Some adventurous spirited sailors come to Savusavu and are pulled into its contagious charm. They live here on their yacht moored along the shore for years, paying only the minimal mooring fee, and basic living costs. But how do they do this and not pay
enormous fines to the Fiji Government? My friends, it’s called sailing to Wallis and Futuna once a year, a French territory some 300 miles north of the Fiji group. That’s a 5 day round trip sail. You see, once a yacht “checks out” of a port of entry – they are considered an international bound vessel and the regulations are no longer effective. In order to return, the vessel must sail to a different country, check-in and out, and then it can come back to our enchanting Savusavu or another port of entry. Not bad eh! It’s the quick and dirty way to maintain a residence in what many consider paradise. It gets better friends. Some yacht owners have thrown in the towel when it comes to actually sailing the vessel and instead hire a captain and crew to take the yacht out of the country and back again. This is a brilliant idea for us crew who love to sail and Captain’s who love deep-sea fishing.
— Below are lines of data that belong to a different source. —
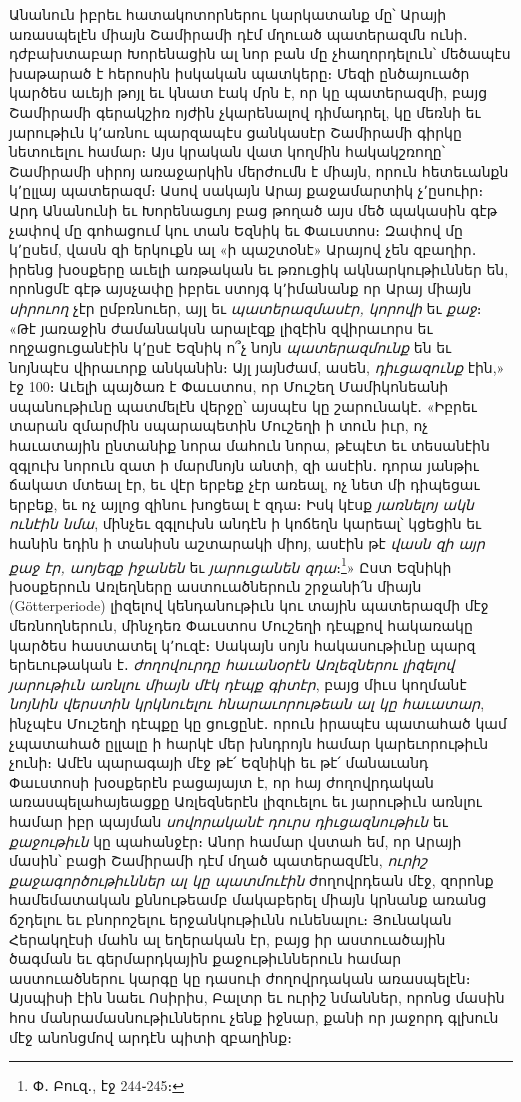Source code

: \documentclass{article}
\begin{document}
{Անանուն իբրեւ հատակոտորներու կարկատանք մը՝ Արայի առասպելէն միայն Շամիրամի դէմ մղուած պատերազմն ունի․ դժբախտաբար Խորենացին ալ նոր բան մը չհաղորդելուն՝ մեծապէս խաթարած է հերոսին իսկական պատկերը։ Մեզի ընծայուածր կարծես աւեյի թոյլ եւ կնատ էակ մրն է, որ կը պատերազմի, բայց Շամիրամի գերակշիռ ոյժին չկարենալով դիմադրել, կը մեռնի եւ յարութիւն կ՚առնու պարզապէս ցանկասէր Շամիրամի գիրկը նետուելու համար։ Այս կրական վատ կողմին հակակշռողը՝ Շամիրամի սիրոյ առաջարկին մերժումն է միայն, որուն հետեւանքն կ՚ըլլայ պատերազմ։ Ասով սակայն Արայ քաջամարտիկ չ՚ըսուիր։ Արդ Անանունի եւ Խորենացւոյ բաց թողած այս մեծ պակասին գէթ չափով մը գոհացում կու տան Եզնիկ եւ Փաւստոս։ Զափով մը կ՚ըսեմ, վասն զի երկուքն ալ «ի պաշտօնէ» Արայով չեն զբաղիր․ իրենց խօսքերը աւելի առթական եւ թռուցիկ ակնարկութիւններ են, որոնցմէ գէթ այսչափը իբրեւ ստոյգ կ՚իմանանք որ Արայ միայն \emph{սիրուող} չէր ըմբռնուեր, այլ եւ \emph{պատերազմասէր, կորովի} եւ \emph{քաջ}։ «Թէ յառաջին ժամանակսն արալէզք լիզէին զվիրաւորս եւ ողջացուցանէին կ՚ըսէ Եզնիկ ո՞չ նոյն \emph{պատերազմունք} են եւ նոյնպէս վիրաւորք անկանին։ Այլ յայնժամ, ասեն, \emph{դիւցազունք} էին,» էջ 100։ Աւելի պայծառ է Փաւստոս, որ Մուշեղ Մամիկոնեանի սպանութիւնը պատմելէն վերջը՝ այսպէս կը շարունակէ․ «Իբրեւ տարան զմարմին սպարապետին Մուշեղի ի տուն իւր, ոչ հաւատային ընտանիք նորա մահուն նորա, թէպէտ եւ տեսանէին զգլուխ նորուն զատ ի մարմնոյն անտի, զի ասէին․ դորա յանթիւ ճակատ մտեալ էր, եւ վէր երբեք չէր առեալ, ոչ նետ մի դիպեցաւ երբեք, եւ ոչ այլոց զինու խոցեալ է զդա։ Իսկ կէսք \emph{յառնելոյ ակն ունէին նմա}, մինչեւ զգլուխն անդէն ի կոճեղն կարեալ՝ կցեցին եւ հանին եդին ի տանիսն աշտարակի միոյ, ասէին թէ \emph{վասն զի այր քաջ էր, աոյեզք իջանեն} եւ \emph{յարուցանեն զդա}։\footnote{Փ․ Բուզ․, էջ 244֊245։}» Ըստ Եզնիկի խօսքերուն Առլեղները աստուածներուն շրջանի՛ն միայն (Götterperiode) լիզելով կենդանութիւն կու տային պատերազմի մէջ մեռնողներուն, մինչդեռ Փաւստոս Մուշեղի դէպքով հակառակը կարծես հաստատել կ՚ուզէ։ Սակայն սոյն հակասութիւնը պարզ երեւութական է․ \emph{ժողովուրդը հաւանօրէն Առլեզներու լիզելով յարութիւն առնլու միայն մէկ դէպք գիտէր}, բայց միւս կողմանէ \emph{նոյնին վերստին կրկնուելու հնարաւորութեան ալ կը հաւատար}, ինչպէս Մուշեղի դէպքը կը ցուցընէ․ որուն իրապէս պատահած կամ չպատահած ըլլալը ի հարկէ մեր խնդրոյն համար կարեւորութիւն չունի։ Ամէն պարագայի մէջ թէ՛ Եզնիկի եւ թէ՛ մանաւանդ Փաւստոսի խօսքերէն բացայայտ է, որ հայ ժողովրդական առասպելահայեացքը Առլեզներէն լիզուելու եւ յարութիւն առնլու համար իբր պայման \emph{սովորականէ դուրս դիւցազնութիւն} եւ \emph{քաջութիւն} կը պահանջէր։ Անոր համար վստահ եմ, որ Արայի մասին՝ բացի Շամիրամի դէմ մղած պատերազմէն, \emph{ուրիշ քաջագործութիւններ ալ կը պատմուէին} ժողովրդեան մէջ, զորոնք համեմատական քննութեամբ մակաբերել միայն կրնանք առանց ճշդելու եւ բնորոշելու երջանկութիւնն ունենալու։ Յունական Հերակղէսի մահն ալ եղերական էր, բայց իր աստուածային ծագման եւ գերմարդկային քաջութիւններուն համար աստուածներու կարգը կը դասուի ժողովրդական առասպելէն։ Այսպիսի էին նաեւ Ոսիրիս, Բալտր եւ ուրիշ նմաններ, որոնց մասին հոս մանրամասնութիւններու չենք իջնար, քանի որ յաջորդ գլխուն մէջ անոնցմով արդէն պիտի զբաղինք։

}
\end{document}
So to the sea again – I’ll be crewing aboard a sloop called Apage, with a very experienced Captain by the name of Curly. You guessed it! We’re going to Futuna and back. Apage’s owners are busy at the moment and the clock is up on the vessel’s stay. It should be good fun. Look for part two “The Voyage” to be out near the end of September. I would also like to thank those who’ve submitted comments and suggestions about what they’d like to see. Please feel free to make requests and I’ll do my best to tell the story. In the meantime, I hope you enjoy the following nonsense video. Just a bit of clean beach fun!

Click to play beach video


LINK has been fixed. Thanks for the heads up!

Wednesday, September 07, 2005

Navakaka

An hour bus ride on an orange clay road, myself Bob and Eronny find our way to Navakaka village on a Sunday afternoon. We wanted out of town - Cabin Fever was setting in and I needed a change of pace.

The village Navakaka has a population of roughly 100 and just 1 telephone. Kids, dogs, and chickens roam the village along the paths connecting homes and dalo fields. Electricity is by a diesel generator that runs daily 6pm-10pm. My first impressions were - the "garden of eden" might have looked something like this - camping with my family as a kid at Indian Lake State Park- and simplicity.